Après avoir choisi Puel en mai 2012, Jean-Pierre Rivère, fauconnier en chef de l’OGC Nice, avait également raconté avoir été touché par les mots du champion de France 2000 : « Il m’a dit ce que je voulais entendre : du plaisir, un jeu ouvert qui s’appuie sur les jeunes et du respect.(…)Il avait des propositions plus intéressantes financièrement que la nôtre : ça, je l’ai vérifié. » Cette fois encore, Claude Puel aurait pu partir ailleurs – il aurait repoussé lors des dernières semaines des offres d’Anderlecht et d’un club chinois –, mais il avait ciblé l’Espagne et l’Angleterre, lui qui estime avoir fait le tour du sujet en France, pour rebondir après son éviction surprise de Southampton en juin dernier.
Le flou Southampton et les sceptiques
Puel ne s’en est jamais caché : il a adoré sa première expérience anglaise, marquée par une huitième place de Premier League et surtout une finale de League Cup perdue injustement face à Manchester United (2-3). Que s’est-il alors passé ? Officiellement, de ne pas offrir assez de spectacle aux supporters du St. Mary’s Stadium, de ne pas entrer dans la quête de l’entertainement cher aux patrons de club. Qu’on se le dise, et Puel l’a confirmé, cette version est un cache-œil mal fixé. La raison était plus profonde et tourne davantage autour de la volonté du technicien français de prendre plus de responsabilités, ce qui a profondément déplu au directeur du recrutement des Saints, Ross Wilson, mais aussi à certaines fractures dans le vestiaire de l’équipe première, notamment avec Dušan Tadić, comme l’a plusieurs fois rapporté la presse anglaise.
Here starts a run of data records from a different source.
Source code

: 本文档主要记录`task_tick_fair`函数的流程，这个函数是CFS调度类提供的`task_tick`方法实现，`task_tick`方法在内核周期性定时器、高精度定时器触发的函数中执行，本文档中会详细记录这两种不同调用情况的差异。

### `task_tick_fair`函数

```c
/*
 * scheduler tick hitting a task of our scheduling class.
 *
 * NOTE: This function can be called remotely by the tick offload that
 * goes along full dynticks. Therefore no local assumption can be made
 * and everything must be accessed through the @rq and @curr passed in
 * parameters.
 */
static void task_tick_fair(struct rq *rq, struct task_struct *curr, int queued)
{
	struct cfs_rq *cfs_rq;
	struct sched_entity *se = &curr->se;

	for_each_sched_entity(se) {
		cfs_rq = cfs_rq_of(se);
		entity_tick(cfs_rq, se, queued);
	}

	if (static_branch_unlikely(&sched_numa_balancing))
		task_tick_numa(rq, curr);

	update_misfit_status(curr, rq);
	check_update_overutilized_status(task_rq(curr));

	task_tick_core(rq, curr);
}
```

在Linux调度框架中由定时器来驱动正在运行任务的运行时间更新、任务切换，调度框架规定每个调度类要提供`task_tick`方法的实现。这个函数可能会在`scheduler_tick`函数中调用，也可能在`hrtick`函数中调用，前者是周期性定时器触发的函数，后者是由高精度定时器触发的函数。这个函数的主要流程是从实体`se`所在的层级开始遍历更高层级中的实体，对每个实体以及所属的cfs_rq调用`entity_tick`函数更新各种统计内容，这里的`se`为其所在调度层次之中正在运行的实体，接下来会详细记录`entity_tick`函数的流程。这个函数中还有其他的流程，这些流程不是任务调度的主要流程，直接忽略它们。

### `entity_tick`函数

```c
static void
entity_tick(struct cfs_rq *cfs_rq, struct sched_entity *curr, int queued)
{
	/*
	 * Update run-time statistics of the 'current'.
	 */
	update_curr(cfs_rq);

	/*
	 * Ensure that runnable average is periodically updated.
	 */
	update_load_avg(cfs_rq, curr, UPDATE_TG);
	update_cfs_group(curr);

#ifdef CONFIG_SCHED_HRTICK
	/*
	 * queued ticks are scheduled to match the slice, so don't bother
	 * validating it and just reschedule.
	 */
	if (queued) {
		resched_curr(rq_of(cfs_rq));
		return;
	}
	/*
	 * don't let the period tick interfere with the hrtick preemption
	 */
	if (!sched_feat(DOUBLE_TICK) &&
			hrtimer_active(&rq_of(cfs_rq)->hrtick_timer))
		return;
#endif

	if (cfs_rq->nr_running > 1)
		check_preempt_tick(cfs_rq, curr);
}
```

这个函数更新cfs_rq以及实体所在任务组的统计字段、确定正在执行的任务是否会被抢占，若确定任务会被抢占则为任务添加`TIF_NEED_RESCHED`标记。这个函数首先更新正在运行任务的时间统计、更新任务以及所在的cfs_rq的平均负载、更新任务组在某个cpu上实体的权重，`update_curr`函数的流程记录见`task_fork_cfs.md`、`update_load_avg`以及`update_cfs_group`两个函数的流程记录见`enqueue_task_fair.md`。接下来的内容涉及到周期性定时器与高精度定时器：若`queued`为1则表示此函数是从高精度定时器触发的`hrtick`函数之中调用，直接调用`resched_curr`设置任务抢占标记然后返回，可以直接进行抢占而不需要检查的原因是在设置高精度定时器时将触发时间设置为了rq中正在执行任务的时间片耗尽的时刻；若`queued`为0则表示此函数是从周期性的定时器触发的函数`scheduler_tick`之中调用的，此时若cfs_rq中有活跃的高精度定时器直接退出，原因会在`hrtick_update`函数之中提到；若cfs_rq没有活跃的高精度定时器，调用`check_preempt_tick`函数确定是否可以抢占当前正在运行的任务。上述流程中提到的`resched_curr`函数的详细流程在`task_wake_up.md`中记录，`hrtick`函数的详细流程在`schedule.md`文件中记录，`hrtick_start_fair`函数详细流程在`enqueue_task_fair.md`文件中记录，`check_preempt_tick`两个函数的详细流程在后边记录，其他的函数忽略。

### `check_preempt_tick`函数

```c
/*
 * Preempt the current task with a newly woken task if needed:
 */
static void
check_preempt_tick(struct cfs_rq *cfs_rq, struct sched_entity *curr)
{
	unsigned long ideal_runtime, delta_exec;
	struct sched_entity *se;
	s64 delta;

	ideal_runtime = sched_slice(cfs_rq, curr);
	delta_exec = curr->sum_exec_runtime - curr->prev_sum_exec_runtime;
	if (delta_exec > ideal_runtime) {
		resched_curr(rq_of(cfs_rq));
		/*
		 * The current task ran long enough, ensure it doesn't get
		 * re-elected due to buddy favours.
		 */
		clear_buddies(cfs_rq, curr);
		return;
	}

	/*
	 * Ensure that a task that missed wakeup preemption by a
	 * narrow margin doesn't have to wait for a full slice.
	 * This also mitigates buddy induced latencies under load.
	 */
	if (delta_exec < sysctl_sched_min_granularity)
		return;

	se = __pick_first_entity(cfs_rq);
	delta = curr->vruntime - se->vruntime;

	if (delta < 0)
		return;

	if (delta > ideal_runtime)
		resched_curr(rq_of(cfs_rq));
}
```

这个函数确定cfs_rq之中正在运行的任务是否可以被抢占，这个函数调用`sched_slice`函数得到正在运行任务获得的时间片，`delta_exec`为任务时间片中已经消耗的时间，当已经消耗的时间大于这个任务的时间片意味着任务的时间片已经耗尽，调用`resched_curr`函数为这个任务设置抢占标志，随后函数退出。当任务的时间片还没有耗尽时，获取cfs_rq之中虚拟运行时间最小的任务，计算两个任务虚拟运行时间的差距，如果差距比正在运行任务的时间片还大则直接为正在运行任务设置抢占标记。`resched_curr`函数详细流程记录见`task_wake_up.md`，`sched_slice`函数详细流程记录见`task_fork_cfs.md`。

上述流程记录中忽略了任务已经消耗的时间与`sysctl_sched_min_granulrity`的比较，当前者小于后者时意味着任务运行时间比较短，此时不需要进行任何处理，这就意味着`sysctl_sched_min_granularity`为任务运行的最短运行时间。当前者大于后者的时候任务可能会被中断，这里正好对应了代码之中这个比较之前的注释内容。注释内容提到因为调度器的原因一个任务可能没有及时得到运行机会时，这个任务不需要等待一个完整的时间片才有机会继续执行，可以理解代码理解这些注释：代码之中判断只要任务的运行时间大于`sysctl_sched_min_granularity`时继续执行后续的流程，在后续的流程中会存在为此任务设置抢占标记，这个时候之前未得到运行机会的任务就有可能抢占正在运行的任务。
À Leicester, Claude Puel veut taper dans le long terme – il a signé un contrat jusqu’en juin 2020 –, mais devra aussi se frotter à un effectif difficile à bousculer malgré un regain de confiance confirmé par une bonne victoire en League Cup face à Leeds (3-1) cette semaine. Un succès auquel a grandement participé un certain Riyad Mahrez, dont le profil est un cadeau pour les idées de Puel. Cette fois encore, l’histoire débutera certainement par une participation aux mises en place tactique – l’endroit où, selon Puel, « on ressent mieux le joueur » – et une phase d’adaptation avec un nouvel adjoint (Michael Appleton, ndlr). Le voilà pour la deuxième fois de sa vie pompier – il avait remplacé Tigana à Monaco en janvier 1999 – et avec les clés d’un nouveau bateau. Un bateau où il va falloir rassurer les premiers sceptiques. Première réponse : samedi, face à Everton, un autre infirme.